When it comes to the smaller clouds, there's only one choice. My Railway account is old enough to still get $5/month for free, and I've accumulated some credits through referrals (with templates and links like the ones in this post). That means, as long as I keep it below $5/month, I can host the databases and the app for free. If I go over, I have some credits to sustain the app for a while until it gets sponsors 🤞.
Railway is not sponsoring this post. Any credits I get from the referral links will be used to power free resources like the GitHub app in question.

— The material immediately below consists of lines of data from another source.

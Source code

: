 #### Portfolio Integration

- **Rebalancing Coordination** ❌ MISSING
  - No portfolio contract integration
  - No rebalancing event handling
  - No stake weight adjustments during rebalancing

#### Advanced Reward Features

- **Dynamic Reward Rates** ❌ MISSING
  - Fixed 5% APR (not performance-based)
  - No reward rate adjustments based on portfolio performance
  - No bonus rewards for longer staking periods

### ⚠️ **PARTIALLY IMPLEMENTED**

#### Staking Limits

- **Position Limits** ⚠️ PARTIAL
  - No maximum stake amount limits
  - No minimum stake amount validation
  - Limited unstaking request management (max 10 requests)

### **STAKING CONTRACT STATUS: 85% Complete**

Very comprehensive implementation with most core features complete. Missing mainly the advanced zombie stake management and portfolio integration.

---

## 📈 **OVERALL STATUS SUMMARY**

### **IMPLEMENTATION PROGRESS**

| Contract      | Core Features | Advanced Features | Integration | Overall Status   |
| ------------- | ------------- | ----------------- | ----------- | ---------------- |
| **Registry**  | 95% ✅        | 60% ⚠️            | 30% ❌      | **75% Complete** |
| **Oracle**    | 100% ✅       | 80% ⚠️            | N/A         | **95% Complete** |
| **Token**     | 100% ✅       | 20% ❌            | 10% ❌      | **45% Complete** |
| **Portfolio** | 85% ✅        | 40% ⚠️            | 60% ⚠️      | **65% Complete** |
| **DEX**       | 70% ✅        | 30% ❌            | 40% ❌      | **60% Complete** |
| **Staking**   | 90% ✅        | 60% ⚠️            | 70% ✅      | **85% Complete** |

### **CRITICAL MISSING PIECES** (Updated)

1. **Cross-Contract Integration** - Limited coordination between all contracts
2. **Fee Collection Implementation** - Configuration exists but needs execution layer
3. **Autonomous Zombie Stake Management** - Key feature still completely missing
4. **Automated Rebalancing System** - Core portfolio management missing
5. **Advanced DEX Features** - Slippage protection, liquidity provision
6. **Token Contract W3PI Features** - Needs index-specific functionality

Also, as of writing, they have the best developer experience of any cloud provider. So I'd recommend them even without the referral links.
Database technology
Deploying my own database on Railway means I can pick whatever database technology I want. The two main options that are compatible with Vitess are MySQL and MariaDB. MySQL has an official template which can be deployed with a couple clicks, so that's what I chose. Yes, that really is why. Developer experience matters.
Setting up MySQL
After deploying the template, I enabled app sleeping to save on credits (and energy usage) when the app is not in use. Next, I copied over the schema from Planetscale to Railway. I used Atlas, but mysqldump
would work just as well for this part.
Juggling databases
There are a bunch of well-documented strategies for cutting over databases, so I recommend you look for one that best suits your needs if you're doing something similar. For me, most of the data is a cache of GitHub data, so I didn't need everything, just the frequently accessed things (to avoid flooding GitHub's API with requests). To achieve this, I:
- Added a connection to the new database
- Changed all queries to read from the new database first. If data was missing, it read from the old database and wrote the missing data back to the new one
- Let it run for a few days to capture the majority of the data
Once I was satisfied that the remaining gaps were small enough, I removed the connection to the old database, and I was done! Well... almost.
How did I make sure I didn't forget any queries? The app is written in Rust, which means I can use "compiler-driven development" to make sure that even the most major refactors don't break anything. If you'd like to see a whole post about this strategy, let me know!
Backups
The official template doesn't have automatic backups. I don't need anything too fancy, just a recent snapshot so I can restore the necessary bits if something catastrophic happens at a datacenter. I checked out the existing templates on Railway, and none of them quite did what I wanted, so I made my own (as well as a template which bundles MySQL and the backup job for even fewer clicks!).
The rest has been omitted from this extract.